With Indonesia now the world’s largest palm oil producer, Sumatra – a lush, mountainous island where monkeys scamper in the bushes and water buffalo wander by the roadside – appears to be at risk of turning into one vast plantation. The short, stumpy oil trees are now beginning to blanket the landscape, with the monotony relieved only by occasional scarred brown hillsides.
As you fly over Tripa, designated a priority conservation site under a United Nations plan to save the great apes, the scale of devastation becomes clear. The green tangle of forest abruptly gives way to gigantic rectangles studded with thousands of palms. Numerous illegal fires are visible, including on AAL’s estate.

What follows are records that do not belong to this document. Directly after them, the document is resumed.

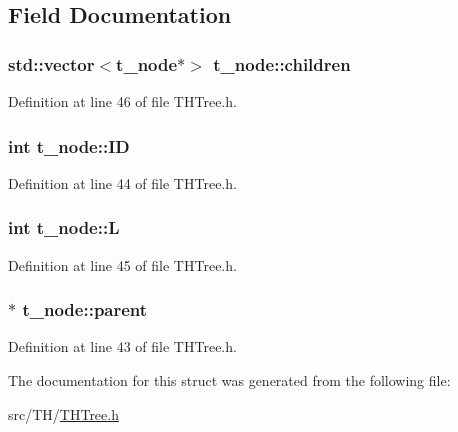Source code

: \subsection{Field Documentation}
\subsubsection[{\texorpdfstring{children}{children}}]{\setlength{\rightskip}{0pt plus 5cm}std\+::vector$<${\bf t\+\_\+node}$\ast$$>$ t\+\_\+node\+::children}\hypertarget{structt__node_a1fa40826359a9299ee462688e5754378}{}\label{structt__node_a1fa40826359a9299ee462688e5754378}


Definition at line 46 of file T\+H\+Tree.\+h.

\subsubsection[{\texorpdfstring{ID}{ID}}]{\setlength{\rightskip}{0pt plus 5cm}int t\+\_\+node\+::\+ID}\hypertarget{structt__node_ad9c1c64db61864861f59b1c6afb74bc0}{}\label{structt__node_ad9c1c64db61864861f59b1c6afb74bc0}


Definition at line 44 of file T\+H\+Tree.\+h.

\subsubsection[{\texorpdfstring{L}{L}}]{\setlength{\rightskip}{0pt plus 5cm}int t\+\_\+node\+::L}\hypertarget{structt__node_a969f3a8447460a76d0aaf85648a02150}{}\label{structt__node_a969f3a8447460a76d0aaf85648a02150}


Definition at line 45 of file T\+H\+Tree.\+h.

\subsubsection[{\texorpdfstring{parent}{parent}}]{$\ast$ t\+\_\+node\+::parent}\hypertarget{structt__node_a5a23987dec53ba900f26d5a3b031b2f0}{}\label{structt__node_a5a23987dec53ba900f26d5a3b031b2f0}


Definition at line 43 of file T\+H\+Tree.\+h.



The documentation for this struct was generated from the following file\+:\begin{DoxyCompactItemize}
\item 
src/\+T\+H/\hyperlink{THTree_8h}{T\+H\+Tree.\+h}\end{DoxyCompactItemize}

The peat swamps not only harbour exceptional biodiversity, they also acted as a protective buffer when the 2004 tsunami struck Sumatra’s Aceh province. They also hold massive carbon stores, which are now being released, exacerbating climate change.
Helen Buckland, UK director of the Sumatran Orangatan Society, said this week: “It is frankly shocking that the chairman of Jardine Matheson has been knighted while his company is actively contributing to the demise of the Sumatran orangutan. British businesses must be held accountable for their part in the destruction of this globally important area of forest.”
In a statement, Jardines said: “Both AAL and Astra International take environmental stewardship seriously. AAL believes in and supports the preservation and conservation of the natural environment in Indonesia, and this is fully reflected in its sustainable palm oil growing programmes.”
The firm added it was confident AAL’s plantations function “in full compliance” with local laws, including environmental studies covering the potential impact on endangered species.
AAL denied destroying orangutan habitats and said it planned to develop only half its 13,000 hectares in Tripa because of conservation concerns. It denied setting fires and said it operated according to sustainable principles and practices, taking “careful account of the economic, social and environmental impact of all our plantations”.